Once you reach the line that contains "5. 모니터링하던 터미널을 확인하세요.", retype it and each later line exactly as written, stopping only at the end of the listing.
################
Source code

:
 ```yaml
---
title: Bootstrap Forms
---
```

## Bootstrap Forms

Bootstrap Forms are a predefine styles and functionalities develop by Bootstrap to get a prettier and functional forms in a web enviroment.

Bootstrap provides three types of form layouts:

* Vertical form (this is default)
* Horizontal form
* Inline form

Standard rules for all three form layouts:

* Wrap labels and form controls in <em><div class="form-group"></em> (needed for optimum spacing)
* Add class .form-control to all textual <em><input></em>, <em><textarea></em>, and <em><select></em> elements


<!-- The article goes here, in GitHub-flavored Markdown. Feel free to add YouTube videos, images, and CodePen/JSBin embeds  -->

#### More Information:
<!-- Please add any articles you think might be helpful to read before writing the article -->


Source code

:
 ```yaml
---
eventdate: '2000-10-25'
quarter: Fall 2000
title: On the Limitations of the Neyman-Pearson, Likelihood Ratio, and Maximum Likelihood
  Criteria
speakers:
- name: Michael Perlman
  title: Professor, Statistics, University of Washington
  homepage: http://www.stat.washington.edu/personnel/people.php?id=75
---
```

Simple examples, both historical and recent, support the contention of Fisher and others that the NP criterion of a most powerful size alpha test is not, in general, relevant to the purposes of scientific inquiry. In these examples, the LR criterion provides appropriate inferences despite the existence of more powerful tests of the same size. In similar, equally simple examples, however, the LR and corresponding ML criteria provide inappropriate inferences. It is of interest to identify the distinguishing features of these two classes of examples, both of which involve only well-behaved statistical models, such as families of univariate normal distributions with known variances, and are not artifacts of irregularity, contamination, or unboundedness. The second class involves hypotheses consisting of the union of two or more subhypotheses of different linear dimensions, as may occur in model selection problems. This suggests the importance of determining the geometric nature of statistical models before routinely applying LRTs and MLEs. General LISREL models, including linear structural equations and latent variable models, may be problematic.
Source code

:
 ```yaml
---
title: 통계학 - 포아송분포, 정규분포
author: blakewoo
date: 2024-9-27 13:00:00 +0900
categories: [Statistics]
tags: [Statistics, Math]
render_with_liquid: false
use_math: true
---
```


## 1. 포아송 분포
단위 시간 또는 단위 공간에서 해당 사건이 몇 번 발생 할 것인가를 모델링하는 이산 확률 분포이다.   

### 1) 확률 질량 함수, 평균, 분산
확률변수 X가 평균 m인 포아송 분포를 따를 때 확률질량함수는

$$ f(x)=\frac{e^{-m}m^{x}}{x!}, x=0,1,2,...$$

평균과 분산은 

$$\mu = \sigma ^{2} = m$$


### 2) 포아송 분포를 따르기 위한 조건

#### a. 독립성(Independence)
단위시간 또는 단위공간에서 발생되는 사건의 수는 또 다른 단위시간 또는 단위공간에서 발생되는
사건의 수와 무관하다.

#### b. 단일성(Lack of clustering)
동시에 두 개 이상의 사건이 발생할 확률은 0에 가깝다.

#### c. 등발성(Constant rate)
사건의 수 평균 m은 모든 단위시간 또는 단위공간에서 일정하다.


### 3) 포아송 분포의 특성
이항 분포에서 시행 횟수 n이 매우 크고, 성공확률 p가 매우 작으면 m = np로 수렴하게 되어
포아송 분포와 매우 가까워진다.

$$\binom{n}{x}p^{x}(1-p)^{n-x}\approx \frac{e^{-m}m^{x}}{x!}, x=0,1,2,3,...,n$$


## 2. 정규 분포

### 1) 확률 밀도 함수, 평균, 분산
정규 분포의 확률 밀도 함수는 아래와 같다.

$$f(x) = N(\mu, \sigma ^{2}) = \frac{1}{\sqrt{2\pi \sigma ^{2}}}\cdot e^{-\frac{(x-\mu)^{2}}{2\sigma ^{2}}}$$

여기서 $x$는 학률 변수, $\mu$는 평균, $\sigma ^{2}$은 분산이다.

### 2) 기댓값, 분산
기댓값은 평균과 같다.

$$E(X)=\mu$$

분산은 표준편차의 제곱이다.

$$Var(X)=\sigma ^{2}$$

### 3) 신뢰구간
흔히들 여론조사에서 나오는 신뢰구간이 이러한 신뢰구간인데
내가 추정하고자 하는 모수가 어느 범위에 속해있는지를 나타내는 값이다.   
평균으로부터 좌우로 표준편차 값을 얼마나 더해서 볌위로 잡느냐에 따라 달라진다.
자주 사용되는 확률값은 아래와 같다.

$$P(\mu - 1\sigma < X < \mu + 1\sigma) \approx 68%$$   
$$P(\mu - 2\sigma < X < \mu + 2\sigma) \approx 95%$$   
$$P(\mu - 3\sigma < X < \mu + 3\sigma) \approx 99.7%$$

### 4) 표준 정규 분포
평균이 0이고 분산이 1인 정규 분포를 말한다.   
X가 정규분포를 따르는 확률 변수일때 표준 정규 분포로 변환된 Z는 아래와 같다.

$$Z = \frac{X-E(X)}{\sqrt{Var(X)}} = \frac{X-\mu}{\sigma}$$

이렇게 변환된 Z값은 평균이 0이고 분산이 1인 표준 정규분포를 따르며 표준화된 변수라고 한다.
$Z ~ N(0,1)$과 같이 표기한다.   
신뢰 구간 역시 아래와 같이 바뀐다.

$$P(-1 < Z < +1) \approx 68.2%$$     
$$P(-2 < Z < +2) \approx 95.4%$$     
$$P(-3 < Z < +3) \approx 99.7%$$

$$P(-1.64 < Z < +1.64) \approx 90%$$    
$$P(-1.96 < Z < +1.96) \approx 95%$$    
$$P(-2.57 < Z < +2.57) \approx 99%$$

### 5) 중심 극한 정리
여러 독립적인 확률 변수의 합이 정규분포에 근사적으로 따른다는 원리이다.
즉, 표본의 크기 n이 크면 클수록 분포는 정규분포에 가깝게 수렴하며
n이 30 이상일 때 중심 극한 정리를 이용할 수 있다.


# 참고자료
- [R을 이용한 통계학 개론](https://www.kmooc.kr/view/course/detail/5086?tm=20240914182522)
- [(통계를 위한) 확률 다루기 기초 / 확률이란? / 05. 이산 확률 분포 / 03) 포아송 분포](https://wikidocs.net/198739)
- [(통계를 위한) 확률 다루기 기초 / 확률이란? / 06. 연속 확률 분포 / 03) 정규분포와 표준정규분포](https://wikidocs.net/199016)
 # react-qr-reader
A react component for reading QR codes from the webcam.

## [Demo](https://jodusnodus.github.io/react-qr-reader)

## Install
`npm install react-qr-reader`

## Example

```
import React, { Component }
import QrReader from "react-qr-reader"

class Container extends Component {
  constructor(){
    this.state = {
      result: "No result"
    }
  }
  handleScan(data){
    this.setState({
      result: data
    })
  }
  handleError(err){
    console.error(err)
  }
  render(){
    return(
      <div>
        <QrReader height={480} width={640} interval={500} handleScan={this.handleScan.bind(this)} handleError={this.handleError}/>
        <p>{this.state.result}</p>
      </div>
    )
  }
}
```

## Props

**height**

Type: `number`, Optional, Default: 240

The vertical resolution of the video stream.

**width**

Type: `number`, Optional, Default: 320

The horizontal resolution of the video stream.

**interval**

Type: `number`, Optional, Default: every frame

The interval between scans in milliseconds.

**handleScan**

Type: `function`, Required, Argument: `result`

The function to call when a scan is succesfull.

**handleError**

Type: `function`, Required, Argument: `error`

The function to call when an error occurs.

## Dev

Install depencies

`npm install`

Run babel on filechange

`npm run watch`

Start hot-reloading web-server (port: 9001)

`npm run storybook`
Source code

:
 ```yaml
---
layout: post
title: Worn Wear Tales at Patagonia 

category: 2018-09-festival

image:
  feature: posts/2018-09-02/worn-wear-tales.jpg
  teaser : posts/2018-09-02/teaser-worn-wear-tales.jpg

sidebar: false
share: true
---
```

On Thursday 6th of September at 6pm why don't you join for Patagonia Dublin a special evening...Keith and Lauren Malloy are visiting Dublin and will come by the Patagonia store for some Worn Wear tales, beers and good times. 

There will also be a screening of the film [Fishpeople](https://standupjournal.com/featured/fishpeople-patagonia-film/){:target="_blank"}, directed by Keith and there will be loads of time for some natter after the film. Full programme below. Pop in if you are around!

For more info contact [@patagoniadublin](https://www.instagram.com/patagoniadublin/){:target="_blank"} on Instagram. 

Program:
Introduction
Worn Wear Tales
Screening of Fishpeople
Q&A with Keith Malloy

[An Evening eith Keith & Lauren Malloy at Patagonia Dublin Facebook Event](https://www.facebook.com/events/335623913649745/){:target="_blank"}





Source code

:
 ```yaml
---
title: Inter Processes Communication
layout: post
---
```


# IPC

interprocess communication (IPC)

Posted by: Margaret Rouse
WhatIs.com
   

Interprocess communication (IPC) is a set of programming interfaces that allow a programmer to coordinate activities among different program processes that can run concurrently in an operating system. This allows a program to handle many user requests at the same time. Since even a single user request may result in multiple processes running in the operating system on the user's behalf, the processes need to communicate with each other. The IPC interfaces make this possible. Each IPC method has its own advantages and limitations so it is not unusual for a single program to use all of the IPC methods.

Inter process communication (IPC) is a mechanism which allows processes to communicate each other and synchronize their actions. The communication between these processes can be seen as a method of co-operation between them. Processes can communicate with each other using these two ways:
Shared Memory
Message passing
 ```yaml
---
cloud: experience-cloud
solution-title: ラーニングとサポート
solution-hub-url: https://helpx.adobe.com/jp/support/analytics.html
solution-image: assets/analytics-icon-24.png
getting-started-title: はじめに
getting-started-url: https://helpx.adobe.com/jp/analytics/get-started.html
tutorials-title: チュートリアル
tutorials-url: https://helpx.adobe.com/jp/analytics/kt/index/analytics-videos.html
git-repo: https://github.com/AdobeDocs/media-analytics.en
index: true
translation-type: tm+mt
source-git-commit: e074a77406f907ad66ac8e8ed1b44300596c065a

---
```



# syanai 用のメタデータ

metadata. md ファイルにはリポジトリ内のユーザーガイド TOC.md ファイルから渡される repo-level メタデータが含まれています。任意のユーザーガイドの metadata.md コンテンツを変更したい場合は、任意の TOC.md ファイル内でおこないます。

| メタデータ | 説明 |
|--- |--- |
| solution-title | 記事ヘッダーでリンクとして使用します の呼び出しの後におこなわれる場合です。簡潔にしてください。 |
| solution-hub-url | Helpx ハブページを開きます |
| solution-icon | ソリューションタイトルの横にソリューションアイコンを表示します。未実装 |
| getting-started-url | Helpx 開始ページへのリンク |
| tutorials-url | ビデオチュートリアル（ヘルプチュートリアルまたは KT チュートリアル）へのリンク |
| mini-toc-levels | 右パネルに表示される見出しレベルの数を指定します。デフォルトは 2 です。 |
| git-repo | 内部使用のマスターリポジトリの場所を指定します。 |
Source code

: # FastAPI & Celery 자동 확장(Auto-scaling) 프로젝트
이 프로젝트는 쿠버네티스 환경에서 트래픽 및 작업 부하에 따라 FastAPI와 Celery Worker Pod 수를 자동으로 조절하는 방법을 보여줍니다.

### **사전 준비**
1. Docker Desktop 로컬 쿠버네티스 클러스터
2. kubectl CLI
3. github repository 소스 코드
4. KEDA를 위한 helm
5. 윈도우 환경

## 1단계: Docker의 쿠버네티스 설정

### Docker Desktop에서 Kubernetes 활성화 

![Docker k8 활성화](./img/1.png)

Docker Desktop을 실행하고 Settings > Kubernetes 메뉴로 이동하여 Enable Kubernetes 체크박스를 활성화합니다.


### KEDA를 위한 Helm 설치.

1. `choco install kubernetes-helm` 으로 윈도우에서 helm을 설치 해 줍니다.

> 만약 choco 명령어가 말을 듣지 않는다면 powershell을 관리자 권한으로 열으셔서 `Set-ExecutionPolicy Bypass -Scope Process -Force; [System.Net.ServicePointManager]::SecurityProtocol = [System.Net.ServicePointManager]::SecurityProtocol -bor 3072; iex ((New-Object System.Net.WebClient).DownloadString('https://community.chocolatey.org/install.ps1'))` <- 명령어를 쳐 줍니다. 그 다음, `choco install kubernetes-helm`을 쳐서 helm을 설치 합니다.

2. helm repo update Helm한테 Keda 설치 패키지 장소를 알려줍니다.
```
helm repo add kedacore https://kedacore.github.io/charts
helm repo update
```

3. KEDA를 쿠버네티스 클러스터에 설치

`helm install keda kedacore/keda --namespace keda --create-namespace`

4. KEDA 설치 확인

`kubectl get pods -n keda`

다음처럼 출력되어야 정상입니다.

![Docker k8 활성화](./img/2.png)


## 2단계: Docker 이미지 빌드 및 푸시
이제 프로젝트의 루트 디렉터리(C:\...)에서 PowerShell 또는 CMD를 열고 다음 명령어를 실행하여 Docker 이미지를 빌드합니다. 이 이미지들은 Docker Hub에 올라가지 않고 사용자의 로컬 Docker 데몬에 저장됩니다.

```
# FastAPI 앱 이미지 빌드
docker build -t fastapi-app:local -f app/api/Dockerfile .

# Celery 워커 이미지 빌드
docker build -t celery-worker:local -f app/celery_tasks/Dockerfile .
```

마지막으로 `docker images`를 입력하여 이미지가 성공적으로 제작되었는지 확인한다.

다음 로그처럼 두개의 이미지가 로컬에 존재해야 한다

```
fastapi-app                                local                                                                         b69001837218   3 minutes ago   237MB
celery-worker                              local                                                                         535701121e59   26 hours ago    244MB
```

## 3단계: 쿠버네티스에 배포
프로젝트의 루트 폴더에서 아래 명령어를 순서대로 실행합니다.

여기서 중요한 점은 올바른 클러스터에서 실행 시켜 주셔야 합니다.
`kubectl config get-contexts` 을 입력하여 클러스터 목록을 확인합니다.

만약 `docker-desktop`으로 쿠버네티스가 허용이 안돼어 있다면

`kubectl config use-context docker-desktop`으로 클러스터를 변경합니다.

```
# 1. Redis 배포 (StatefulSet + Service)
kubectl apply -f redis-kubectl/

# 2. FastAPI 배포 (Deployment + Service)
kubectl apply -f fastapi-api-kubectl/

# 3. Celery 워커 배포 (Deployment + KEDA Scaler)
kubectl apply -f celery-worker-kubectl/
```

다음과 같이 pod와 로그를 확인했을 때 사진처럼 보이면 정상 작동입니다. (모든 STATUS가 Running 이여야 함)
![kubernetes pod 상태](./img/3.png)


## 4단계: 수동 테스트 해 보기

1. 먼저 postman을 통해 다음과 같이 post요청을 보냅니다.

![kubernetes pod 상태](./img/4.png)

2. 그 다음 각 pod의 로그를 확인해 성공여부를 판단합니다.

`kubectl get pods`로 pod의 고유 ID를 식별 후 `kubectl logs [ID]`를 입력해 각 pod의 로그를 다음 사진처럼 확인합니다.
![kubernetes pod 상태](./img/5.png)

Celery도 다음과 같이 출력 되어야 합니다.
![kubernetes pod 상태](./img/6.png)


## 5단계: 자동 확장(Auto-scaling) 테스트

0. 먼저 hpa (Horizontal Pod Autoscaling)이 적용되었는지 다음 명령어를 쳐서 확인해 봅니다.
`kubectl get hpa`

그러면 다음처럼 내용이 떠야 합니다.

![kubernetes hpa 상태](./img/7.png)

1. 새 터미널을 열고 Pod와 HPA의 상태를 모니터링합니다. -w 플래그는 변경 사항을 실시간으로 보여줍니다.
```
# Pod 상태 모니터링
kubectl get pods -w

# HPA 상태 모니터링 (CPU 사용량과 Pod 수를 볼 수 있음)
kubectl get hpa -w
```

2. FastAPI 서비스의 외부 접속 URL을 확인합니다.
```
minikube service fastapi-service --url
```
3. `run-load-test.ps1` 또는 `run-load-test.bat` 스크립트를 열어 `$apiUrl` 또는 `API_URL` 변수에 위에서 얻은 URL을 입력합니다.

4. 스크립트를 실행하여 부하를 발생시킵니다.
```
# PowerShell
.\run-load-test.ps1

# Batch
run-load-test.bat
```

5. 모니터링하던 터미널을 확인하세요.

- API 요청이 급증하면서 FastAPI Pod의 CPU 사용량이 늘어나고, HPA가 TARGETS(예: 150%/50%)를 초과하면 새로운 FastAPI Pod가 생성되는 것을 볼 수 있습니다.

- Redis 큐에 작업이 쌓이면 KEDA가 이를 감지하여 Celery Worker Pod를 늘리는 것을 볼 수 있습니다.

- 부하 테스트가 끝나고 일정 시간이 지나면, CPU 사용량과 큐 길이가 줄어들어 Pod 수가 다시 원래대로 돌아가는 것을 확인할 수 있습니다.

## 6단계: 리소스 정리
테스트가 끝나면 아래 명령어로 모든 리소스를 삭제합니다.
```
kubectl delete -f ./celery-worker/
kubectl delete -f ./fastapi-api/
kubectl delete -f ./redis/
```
################
Problem solution:
5. 모니터링하던 터미널을 확인하세요.

- API 요청이 급증하면서 FastAPI Pod의 CPU 사용량이 늘어나고, HPA가 TARGETS(예: 150%/50%)를 초과하면 새로운 FastAPI Pod가 생성되는 것을 볼 수 있습니다.

- Redis 큐에 작업이 쌓이면 KEDA가 이를 감지하여 Celery Worker Pod를 늘리는 것을 볼 수 있습니다.

- 부하 테스트가 끝나고 일정 시간이 지나면, CPU 사용량과 큐 길이가 줄어들어 Pod 수가 다시 원래대로 돌아가는 것을 확인할 수 있습니다.

## 6단계: 리소스 정리
테스트가 끝나면 아래 명령어로 모든 리소스를 삭제합니다.
```
kubectl delete -f ./celery-worker/
kubectl delete -f ./fastapi-api/
kubectl delete -f ./redis/
```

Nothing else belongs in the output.